As we begin to make our way down, grass hugs the winding line of the road, and trees are speckled along the hills, spread out enough to breathe. To our right, far enough that I can’t quite hear the rushing water, are waterfalls that pour from the side of the mountaintop at least a hundred feet up. Water pitches down in a plunge of white froth, creating fractured rainbows within the clinging gray mist.
I can’t see the bottom of the falls since it’s blocked with trees, but the water carries itself to me, the river stretching out to greet the road. Just a stone’s throw away, it winds alongside the path before splitting itself in several different directions. At the base of the hill, I can see where it branches off throughout the city, feeding all of the massive waterways cut into the land.
“I don’t think I’ve ever seen so much green or so much water in my life.” I turn around to look at Digby over my shoulder. “Are you looking, Dig?”
“I’m looking, my lady.”
Beaming, I turn to Slade, finding that he’s already watching me. “Such a pretty view.”
“I’m glad you like it,” he says.
Being out here is sublime, with the sun on my scalp and the fresh air in my lungs.
When we make it to the bottom of the slope where the land levels out, the road and the river both swerve toward the largest lake. “It’s called Compass Lake,” Slade tells me. “See how it’s circular save for that point there?”
My eyes track the line from the lake that seems to stretch out like a prong, pointing back toward the castle.
“Compass always points us the way home,” Lu calls back.
I glance at Slade curiously. “Is it home to you? Brackhill?”
His face grows contemplative for a moment. “I don’t think anywhere in Orea will ever truly feel like home.”
I nod in complete understanding, because I’ve always felt the same. But this place, I think it could feel like almost home. I think it could feel like enough.
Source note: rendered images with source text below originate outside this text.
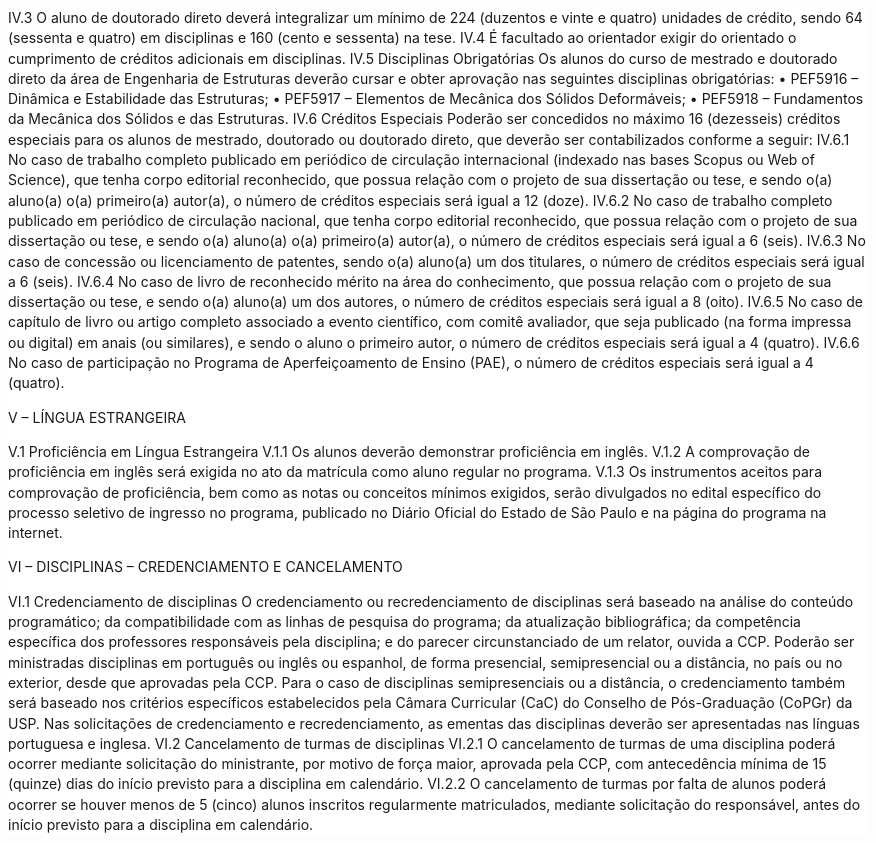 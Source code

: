 IV.3 O aluno de doutorado direto deverá integralizar um mínimo de 224 (duzentos e vinte e quatro) unidades de crédito, sendo 64 (sessenta e quatro) em disciplinas e 160 (cento e sessenta) na tese.
IV.4 É facultado ao orientador exigir do orientado o cumprimento de créditos adicionais em disciplinas.
IV.5 Disciplinas Obrigatórias
Os alunos do curso de mestrado e doutorado direto da área de Engenharia de Estruturas deverão cursar e obter aprovação nas seguintes disciplinas obrigatórias:
• PEF5916 – Dinâmica e Estabilidade das Estruturas;
• PEF5917 – Elementos de Mecânica dos Sólidos Deformáveis;
• PEF5918 – Fundamentos da Mecânica dos Sólidos e das Estruturas.
IV.6 Créditos Especiais
Poderão ser concedidos no máximo 16 (dezesseis) créditos especiais para os alunos de mestrado, doutorado ou doutorado direto, que deverão ser contabilizados conforme a seguir:
IV.6.1 No caso de trabalho completo publicado em periódico de circulação internacional (indexado nas bases Scopus ou Web of Science), que tenha corpo editorial reconhecido, que possua relação com o projeto de sua dissertação ou tese, e sendo o(a) aluno(a) o(a) primeiro(a) autor(a), o número de créditos especiais será igual a 12 (doze).
IV.6.2 No caso de trabalho completo publicado em periódico de circulação nacional, que tenha corpo editorial reconhecido, que possua relação com o projeto de sua dissertação ou tese, e sendo o(a) aluno(a) o(a) primeiro(a) autor(a), o número de créditos especiais será igual a 6 (seis).
IV.6.3 No caso de concessão ou licenciamento de patentes, sendo o(a) aluno(a) um dos titulares, o número de créditos especiais será igual a 6 (seis).
IV.6.4 No caso de livro de reconhecido mérito na área do conhecimento, que possua relação com o projeto de sua dissertação ou tese, e sendo o(a) aluno(a) um dos autores, o número de créditos especiais será igual a 8 (oito).
IV.6.5 No caso de capítulo de livro ou artigo completo associado a evento científico, com comitê avaliador, que seja publicado (na forma impressa ou digital) em anais (ou similares), e sendo o aluno o primeiro autor, o número de créditos especiais será igual a 4 (quatro).
IV.6.6 No caso de participação no Programa de Aperfeiçoamento de Ensino (PAE), o número de créditos especiais será igual a 4 (quatro).

V – LÍNGUA ESTRANGEIRA

V.1 Proficiência em Língua Estrangeira
V.1.1 Os alunos deverão demonstrar proficiência em inglês.
V.1.2 A comprovação de proficiência em inglês será exigida no ato da matrícula como aluno regular no programa.
V.1.3 Os instrumentos aceitos para comprovação de proficiência, bem como as notas ou conceitos mínimos exigidos, serão divulgados no edital específico do processo seletivo de ingresso no programa, publicado no Diário Oficial do Estado de São Paulo e na página do programa na internet.

VI – DISCIPLINAS – CREDENCIAMENTO E CANCELAMENTO

VI.1 Credenciamento de disciplinas
O credenciamento ou recredenciamento de disciplinas será baseado na análise do conteúdo programático; da compatibilidade com as linhas de pesquisa do programa; da atualização bibliográfica; da competência específica dos professores responsáveis pela disciplina; e do parecer circunstanciado de um relator, ouvida a CCP. Poderão ser ministradas disciplinas em português ou inglês ou espanhol, de forma presencial, semipresencial ou a distância, no país ou no exterior, desde que aprovadas pela CCP. Para o caso de disciplinas semipresenciais ou a distância, o credenciamento também será baseado nos critérios específicos estabelecidos pela Câmara Curricular (CaC) do Conselho de Pós-Graduação (CoPGr) da USP. Nas solicitações de credenciamento e recredenciamento, as ementas das disciplinas deverão ser apresentadas nas línguas portuguesa e inglesa.
VI.2 Cancelamento de turmas de disciplinas
VI.2.1 O cancelamento de turmas de uma disciplina poderá ocorrer mediante solicitação do ministrante, por motivo de força maior, aprovada pela CCP, com antecedência mínima de 15 (quinze) dias do início previsto para a disciplina em calendário.
VI.2.2 O cancelamento de turmas por falta de alunos poderá ocorrer se houver menos de 5 (cinco) alunos inscritos regularmente matriculados, mediante solicitação do responsável, antes do início previsto para a disciplina em calendário.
Though nothing will ever really compare to Annwyn. I may have been taken away as a child, I may have forgotten most everything about it, but I still remember the feel of it. But maybe that’s just what home is. A feeling.
The closer we get to the river, the more people we see. At first, there are just a few carts and horses that pass us by, but soon, we’re right in the hub of activity, where the city is bustling.
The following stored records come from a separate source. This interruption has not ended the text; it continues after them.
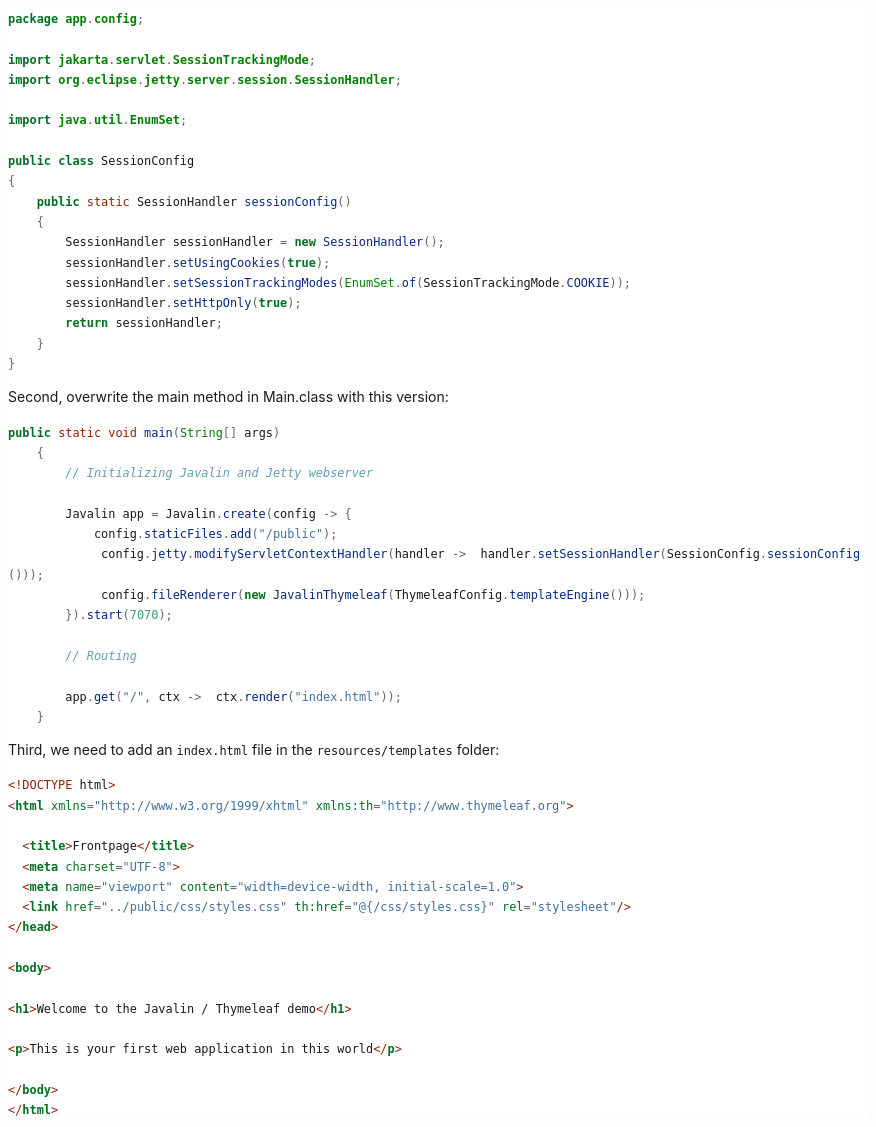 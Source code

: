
 ```java
package app.config;

import jakarta.servlet.SessionTrackingMode;
import org.eclipse.jetty.server.session.SessionHandler;

import java.util.EnumSet;

public class SessionConfig
{
    public static SessionHandler sessionConfig()
    {
        SessionHandler sessionHandler = new SessionHandler();
        sessionHandler.setUsingCookies(true);
        sessionHandler.setSessionTrackingModes(EnumSet.of(SessionTrackingMode.COOKIE));
        sessionHandler.setHttpOnly(true);
        return sessionHandler;
    }
}
```

Second, overwrite the main method in Main.class with this version:

```Java
public static void main(String[] args)
    {
        // Initializing Javalin and Jetty webserver

        Javalin app = Javalin.create(config -> {
            config.staticFiles.add("/public");
             config.jetty.modifyServletContextHandler(handler ->  handler.setSessionHandler(SessionConfig.sessionConfig()));
             config.fileRenderer(new JavalinThymeleaf(ThymeleafConfig.templateEngine()));
        }).start(7070);

        // Routing

        app.get("/", ctx ->  ctx.render("index.html"));
    }
```

Third, we need to add an `index.html` file in the `resources/templates` folder:

```html
<!DOCTYPE html>
<html xmlns="http://www.w3.org/1999/xhtml" xmlns:th="http://www.thymeleaf.org">

  <title>Frontpage</title>
  <meta charset="UTF-8">
  <meta name="viewport" content="width=device-width, initial-scale=1.0">
  <link href="../public/css/styles.css" th:href="@{/css/styles.css}" rel="stylesheet"/>
</head>

<body>

<h1>Welcome to the Javalin / Thymeleaf demo</h1>

<p>This is your first web application in this world</p>

</body>
</html>

```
Fishermen pull in their nets from stretched out piers. Shop buildings are lined up one after another along the street, their backs facing the lake, and their fronts made of smoothed stone the color of dolloped cream, with roofs pitching back straight to the water. Almost all of them have their doors flung wide open, probably to feed the fresh breeze in. Without the soft wind drifting off from the water, the humid, warm air would feel much more stifling. As it is now, there’s a perfect balance of warm and cool.
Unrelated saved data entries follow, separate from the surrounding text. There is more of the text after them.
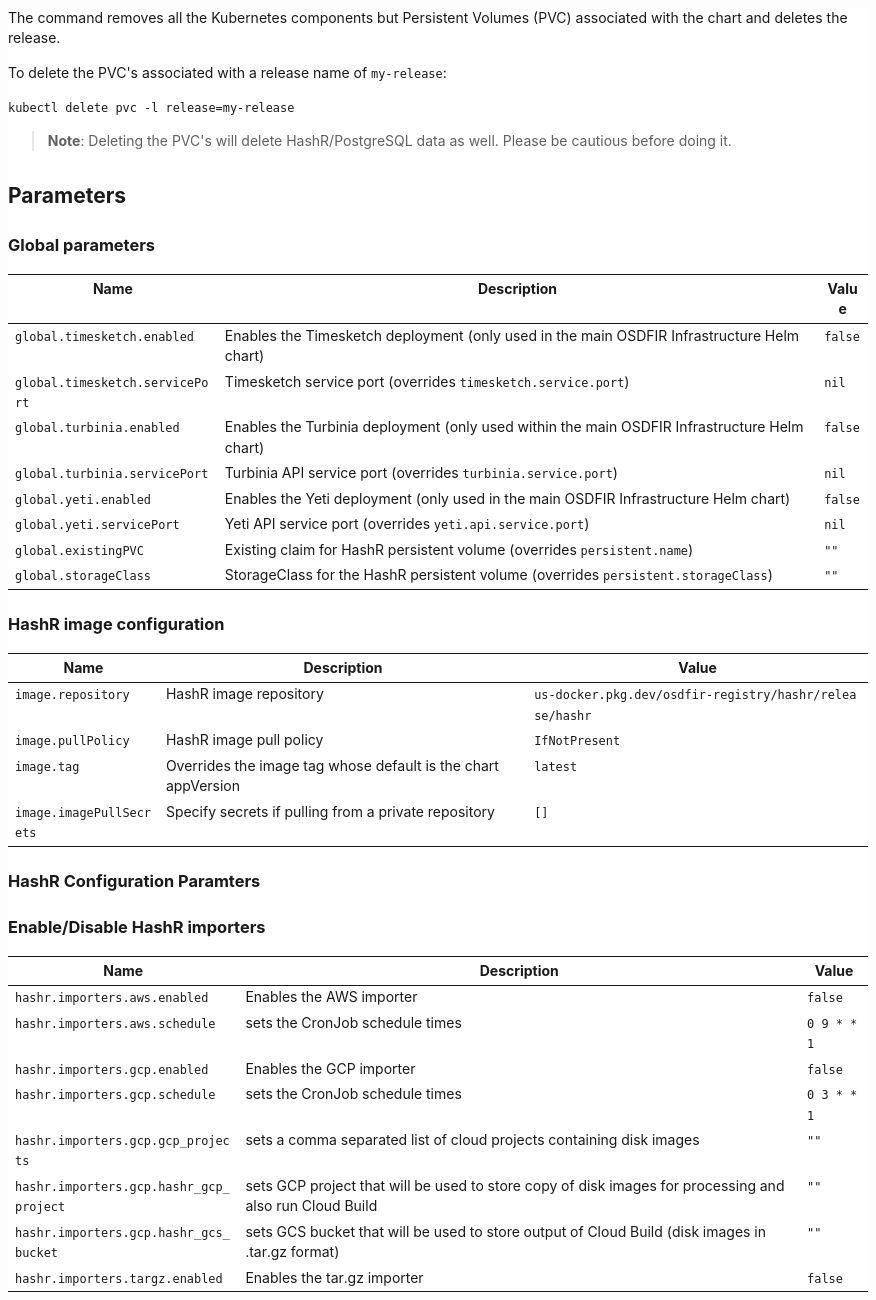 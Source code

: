 The command removes all the Kubernetes components but Persistent Volumes (PVC)
associated with the chart and deletes the release.

To delete the PVC's associated with a release name of `my-release`:

```console
kubectl delete pvc -l release=my-release
```

> **Note**: Deleting the PVC's will delete HashR/PostgreSQL data as well.
Please be cautious before doing it.

## Parameters

### Global parameters

| Name                            | Description                                                                                  | Value   |
| ------------------------------- | -------------------------------------------------------------------------------------------- | ------- |
| `global.timesketch.enabled`     | Enables the Timesketch deployment (only used in the main OSDFIR Infrastructure Helm chart)   | `false` |
| `global.timesketch.servicePort` | Timesketch service port (overrides `timesketch.service.port`)                                | `nil`   |
| `global.turbinia.enabled`       | Enables the Turbinia deployment (only used within the main OSDFIR Infrastructure Helm chart) | `false` |
| `global.turbinia.servicePort`   | Turbinia API service port (overrides `turbinia.service.port`)                                | `nil`   |
| `global.yeti.enabled`           | Enables the Yeti deployment (only used in the main OSDFIR Infrastructure Helm chart)         | `false` |
| `global.yeti.servicePort`       | Yeti API service port (overrides `yeti.api.service.port`)                                    | `nil`   |
| `global.existingPVC`            | Existing claim for HashR persistent volume (overrides `persistent.name`)                     | `""`    |
| `global.storageClass`           | StorageClass for the HashR persistent volume (overrides `persistent.storageClass`)           | `""`    |

### HashR image configuration

| Name                     | Description                                                   | Value                                                   |
| ------------------------ | ------------------------------------------------------------- | ------------------------------------------------------- |
| `image.repository`       | HashR image repository                                        | `us-docker.pkg.dev/osdfir-registry/hashr/release/hashr` |
| `image.pullPolicy`       | HashR image pull policy                                       | `IfNotPresent`                                          |
| `image.tag`              | Overrides the image tag whose default is the chart appVersion | `latest`                                                |
| `image.imagePullSecrets` | Specify secrets if pulling from a private repository          | `[]`                                                    |

### HashR Configuration Paramters


### Enable/Disable HashR importers

| Name                                    | Description                                                                                             | Value               |
| --------------------------------------- | ------------------------------------------------------------------------------------------------------- | ------------------- |
| `hashr.importers.aws.enabled`           | Enables the AWS importer                                                                                | `false`             |
| `hashr.importers.aws.schedule`          | sets the CronJob schedule times                                                                         | `0 9 * * 1`         |
| `hashr.importers.gcp.enabled`           | Enables the GCP importer                                                                                | `false`             |
| `hashr.importers.gcp.schedule`          | sets the CronJob schedule times                                                                         | `0 3 * * 1`         |
| `hashr.importers.gcp.gcp_projects`      | sets a comma separated list of cloud projects containing disk images                                    | `""`                |
| `hashr.importers.gcp.hashr_gcp_project` | sets GCP project that will be used to store copy of disk images for processing and also run Cloud Build | `""`                |
| `hashr.importers.gcp.hashr_gcs_bucket`  | sets GCS bucket that will be used to store output of Cloud Build (disk images in .tar.gz format)        | `""`                |
| `hashr.importers.targz.enabled`         | Enables the tar.gz importer                                                                             | `false`             |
The moment people realize that their king is in their midst, there’s a concentric effect that surrounds the city. Like a ripple, people start to call out or bow or cheer or line up. It’s not just King Ravinger they call for either. Both Judd and Lu are apparently well known too, because the people seem to respect and recognize them just as much.
But I see it. The moment their excitement at seeing the army captains and their king shifts to something else. The moment when they spot me. There’s a definitive stiffening that treads over the crowd, a rigidness to their stares and tight mouths moving, and I hear snatches of those tense words the further we go down the city’s road.
That’s her—the golden saddle.
She killed King Midas.
She stole his magic.
What if she steals our king’s magic too?
I jolt on my horse so hard that I pull against Honey’s reins too tightly, making her jerk to a stop. Two of the guards instantly come up on either side of Slade and me, as if to form a barrier between us and the crowd as their proclamations continue to be voiced. I loosen the reins, and Slade comes closer, while I yank up the hood of my cloak.